Sous les figues se résume ainsi la plupart du temps à un échange de champs et de contre-champs classiques et presque sans vie.
Un manque de panache ?
Cette mise en scène amoindrit la qualité d’ensemble, et fait de ce premier film d’Erige Sehiri un essai à moitié transformé. C’est un paradoxe intéressant qu’offre donc Sous les figues, où l’on est emporté par l’ambiance tout en sentant le temps à cause de la platitude de la mise en scène.
Du reste, le scénario aussi manque de panache. Loin des envolées lyriques et de la réussite d’Harka de Lotfy Nathan, autre film tunisien de 2022 qui dit tout avec peu de paroles, l’oeuvre de Sehiri souffre de trop de banalités. Les confessions du gang de filles tombent le plus souvent à plat, même si l’idée générale, qui est celle de montrer la condition des femmes en vase clos, est plutôt réussie et sauve l’ensemble.

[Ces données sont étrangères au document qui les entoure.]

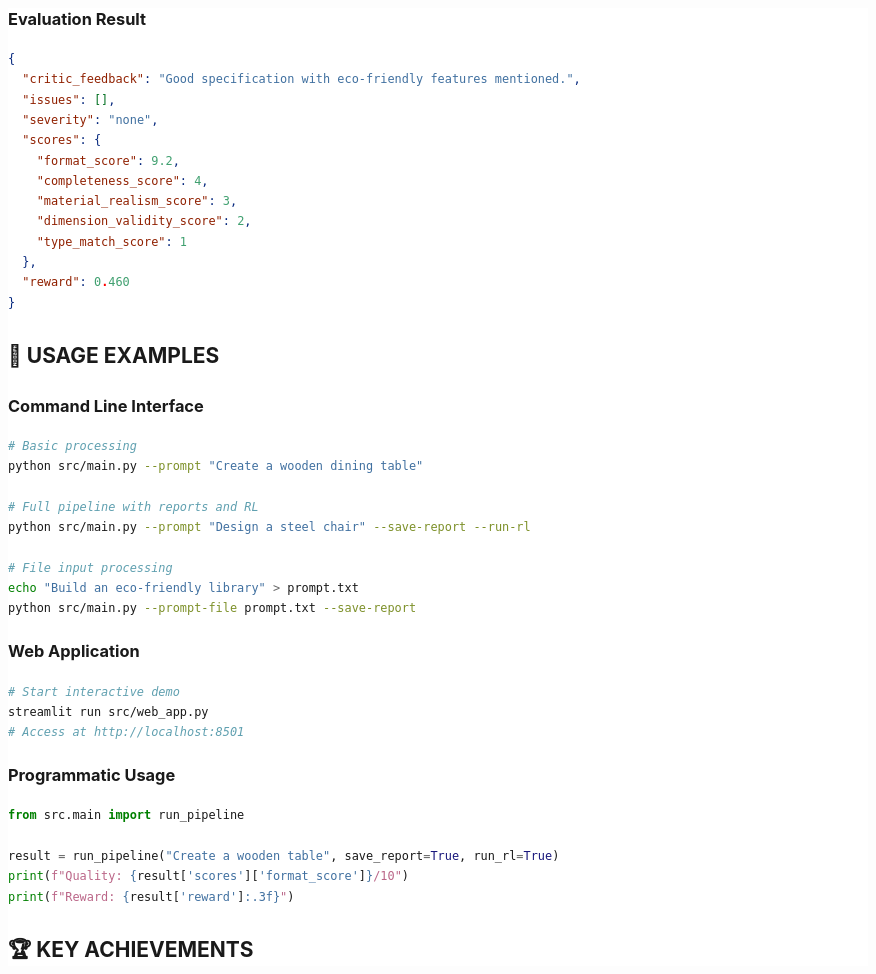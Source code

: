 ### Evaluation Result
```json
{
  "critic_feedback": "Good specification with eco-friendly features mentioned.",
  "issues": [],
  "severity": "none",
  "scores": {
    "format_score": 9.2,
    "completeness_score": 4,
    "material_realism_score": 3,
    "dimension_validity_score": 2,
    "type_match_score": 1
  },
  "reward": 0.460
}
```

## 🔧 USAGE EXAMPLES

### Command Line Interface
```bash
# Basic processing
python src/main.py --prompt "Create a wooden dining table"

# Full pipeline with reports and RL
python src/main.py --prompt "Design a steel chair" --save-report --run-rl

# File input processing
echo "Build an eco-friendly library" > prompt.txt
python src/main.py --prompt-file prompt.txt --save-report
```

### Web Application
```bash
# Start interactive demo
streamlit run src/web_app.py
# Access at http://localhost:8501
```

### Programmatic Usage
```python
from src.main import run_pipeline

result = run_pipeline("Create a wooden table", save_report=True, run_rl=True)
print(f"Quality: {result['scores']['format_score']}/10")
print(f"Reward: {result['reward']:.3f}")
```

## 🏆 KEY ACHIEVEMENTS
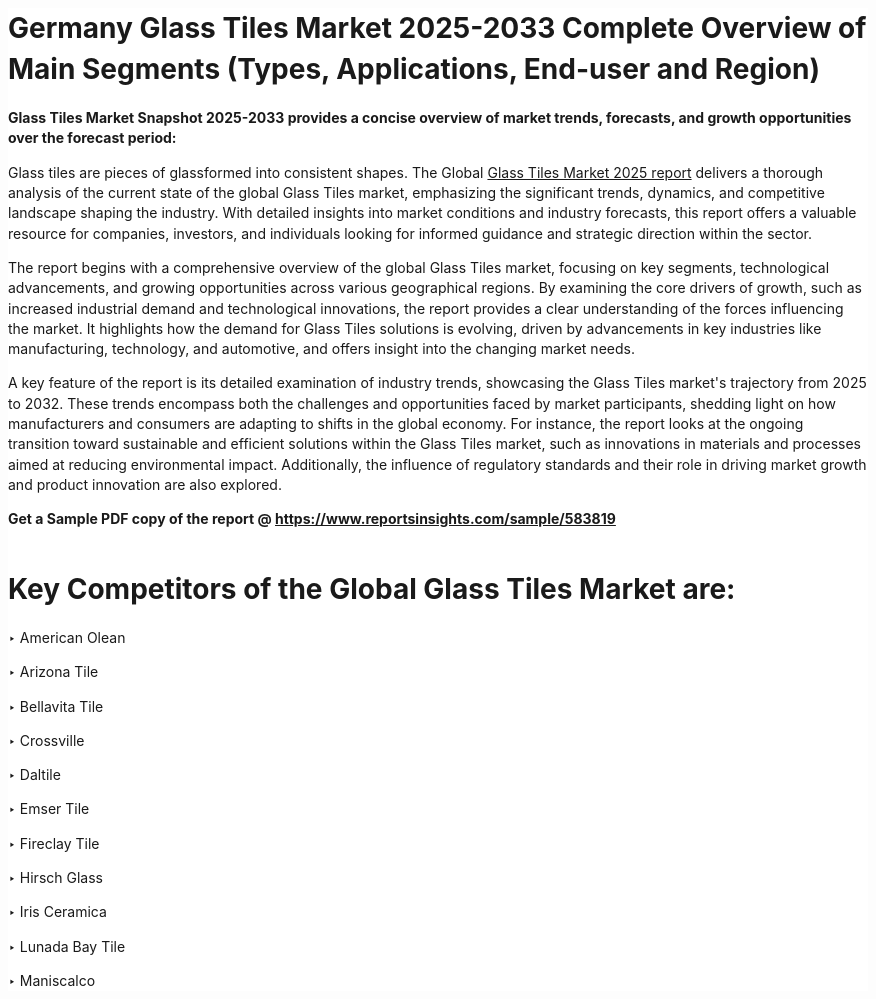 # Germany Glass Tiles Market 2025-2033 Complete Overview of Main Segments (Types, Applications, End-user and Region)

<strong>Glass Tiles Market Snapshot 2025-2033 provides a concise overview of market trends, forecasts, and growth opportunities over the forecast period:</strong>

Glass tiles are pieces of glassformed into consistent shapes. The Global <a href=https://www.reportsinsights.com/sample/583819>Glass Tiles Market 2025 report</a> delivers a thorough analysis of the current state of the global Glass Tiles market, emphasizing the significant trends, dynamics, and competitive landscape shaping the industry. With detailed insights into market conditions and industry forecasts, this report offers a valuable resource for companies, investors, and individuals looking for informed guidance and strategic direction within the sector.

The report begins with a comprehensive overview of the global Glass Tiles market, focusing on key segments, technological advancements, and growing opportunities across various geographical regions. By examining the core drivers of growth, such as increased industrial demand and technological innovations, the report provides a clear understanding of the forces influencing the market. It highlights how the demand for Glass Tiles solutions is evolving, driven by advancements in key industries like manufacturing, technology, and automotive, and offers insight into the changing market needs.

A key feature of the report is its detailed examination of industry trends, showcasing the Glass Tiles market's trajectory from 2025 to 2032. These trends encompass both the challenges and opportunities faced by market participants, shedding light on how manufacturers and consumers are adapting to shifts in the global economy. For instance, the report looks at the ongoing transition toward sustainable and efficient solutions within the Glass Tiles market, such as innovations in materials and processes aimed at reducing environmental impact. Additionally, the influence of regulatory standards and their role in driving market growth and product innovation are also explored.

<strong>Get a Sample PDF copy of the report @ <a href=https://www.reportsinsights.com/sample/583819>https://www.reportsinsights.com/sample/583819</a></strong>

# <strong>Key Competitors of the Global Glass Tiles Market are:</strong>

‣ American Olean

‣ Arizona Tile

‣ Bellavita Tile

‣ Crossville

‣ Daltile

‣ Emser Tile

‣ Fireclay Tile

‣ Hirsch Glass

‣ Iris Ceramica

‣ Lunada Bay Tile

‣ Maniscalco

Représentant de la Tunisie aux Oscars 2023, Sous les figues aura fort à faire pour réussir à figurer dans la sélection finale. Mais au-delà de ses défauts, nous préférons retenir ses réussites, principalement en terme d’ambiance et d’atmosphère, qui font d’Erige Sehiri une réalisatrice à suivre. De même que nous suivrons la carrière des actrices et acteurs principaux du film qui, par leur jeu à la fois simple et plein de maîtrise, donnent à la fin de Sous les figues un goût agréable.